Washington has a way of capturing presidents more than they conquer its bureaucracy — in current parlance, President Trump has become an alligator more than he has drained the swamp. Whether it’s Bernie Sanders, Elizabeth Warren, Amy Klobuchar, Pete Buttigieg, Michael Bloomberg or Joe Biden, the country will get a choice between a defender of the status quo ante — Donald Trump — and a radical vision to shake American capitalism to its foundations.
On foreign economic policy, Mr. Trump executed what left-leaning Democrats have long aspired — downgraded the World Trade Organization, thrown up tariffs on China and reworked NAFTA and commerce with China into more managed trade regimes.
Remember, Hillary Clinton promised to get tough with China and pull the United States out of the Trans-Pacific Partnership. None of the Democratic frontrunners are seriously suggesting taking down Mr. Trump’s tariffs or negotiating a hollow armistice in the trade war with Beijing.

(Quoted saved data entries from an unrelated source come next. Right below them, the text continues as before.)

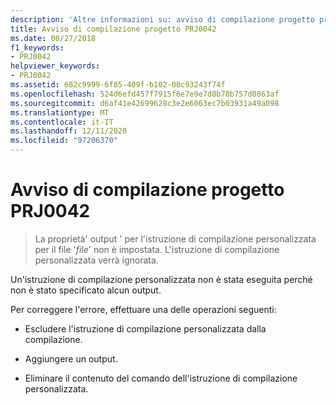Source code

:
 ```yaml
---
description: 'Altre informazioni su: avviso di compilazione progetto progetto PRJ0042'
title: Avviso di compilazione progetto PRJ0042
ms.date: 08/27/2018
f1_keywords:
- PRJ0042
helpviewer_keywords:
- PRJ0042
ms.assetid: 682c9999-6f85-409f-b102-00c93243f74f
ms.openlocfilehash: 524d6efd457f7915f6e7e9e7d8b78b757d0863af
ms.sourcegitcommit: d6af41e42699628c3e2e6063ec7b03931a49a098
ms.translationtype: MT
ms.contentlocale: it-IT
ms.lasthandoff: 12/11/2020
ms.locfileid: "97206370"
---
```

# <a name="project-build-warning-prj0042"></a>Avviso di compilazione progetto PRJ0042

> La proprietà' output ' per l'istruzione di compilazione personalizzata per il file '*file*' non è impostata. L'istruzione di compilazione personalizzata verrà ignorata.

Un'istruzione di compilazione personalizzata non è stata eseguita perché non è stato specificato alcun output.

Per correggere l'errore, effettuare una delle operazioni seguenti:

- Escludere l'istruzione di compilazione personalizzata dalla compilazione.

- Aggiungere un output.

- Eliminare il contenuto del comando dell'istruzione di compilazione personalizzata.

If one of the terribly serious six lands in the Oval Office, don’t look for that to change. With moderate revisions, Nancy Pelosi endorsed the U.S.-Mexico-Canada Agreement. None of the Democratic aspirants could end the festering confrontation with China without winning fundamental reforms in its socialist market economy, which the Chinese Communist Party simply won’t tolerate, or facing a revolt within their own party in Congress.
All the Democrats would engage in conciliatory dialogues with France, Germany and other allies to modernize the WTO, but reforming that moribund institution is like trying to boil the ocean with a Bunsen burner.
Simply, don’t look for a big change in foreign economic policy, except a bow to the international consensus on global warming that Detroit automakers and electric utilities are already moving to effect.
The economy entered 2020 in reasonably good shape, but thanks to Boeing’s problems and the coronavirus lockdown of China we will be lucky to get 2 GDP percent growth this year. A cooling economy means the improvements in wages and wealth of lower income Americans Mr. Trump bragged about in his State of the Union address will diminish.
Even with globalization on life support — the march of artificial intelligence and automation weigh down the prospects of many working Americans. Democrats have few quick fixes other than flat out confiscating legitimately earned money from the wealthy and spreading it among the less fortunate — read those folks who didn’t get a professional degree at college, didn’t finish college or go altogether.
The left has plenty of proposals for wealth taxes and millionaires’ income taxes. Look for changes to the tax code to effect either a child allowance — Germany now pays for children up to the age of 25 — or a universal guaranteed annual income.
No thought has been given to how a Singapore on steroids in Britain courtesy of Boris Johnson could easily steal a good portion of U.S. software and other high-tech activity. Prior to the Brexit referendum, Britain was eating the continent’s lunch by attracting entrepreneurs from high tax France, politically dysfunctional Italy and a Germany vulnerable to the end of gas-powered cars.
Intellectual property pays no tariffs and the real demon that moves those captains of industries to relocate is confiscatory taxes — England and Scotland could prove attractive to the Silicon Valley, Ireland for Big Pharma and Switzerland for both.
The Affordable Care Act did not stop health care inflation and if we reelect Donald Trump, the system will stay busted. These past three years, the GOP clearly demonstrated that it has no stomach for ending the price gouging by Big Pharma or busting up the local cartels that have emerged among hospitals and health insurance companies and the monopolization of local markets for medical specialties and other services.
Even a moderate Democratic president will move quickly to pass the Pelosi-endorsed House bill that would fix U.S. prescription drug prices to those charged in Canada and Europe, and perhaps peg prices of most services to Medicare reimbursement rates. The latter could even inspire doctors to flee to Canada and Britain.
The Sanders-Warren solution is a wholesale shutdown of the health insurance and pharmacy management industries and replacing those with government agencies run by Democratic Party apparatchiks. Think about the boobs who built the app for the Iowa Caucus running health care.
Emerging from these choices Mr. Trump looks downright moderate — and if the Democrats’ success in 2018 and 2019, and the polling data — indicate anything, Americans like moderates more than radicals and are not enamored by socialism.
• Peter Morici is an economist and business professor at the University of Maryland, and a national columnist.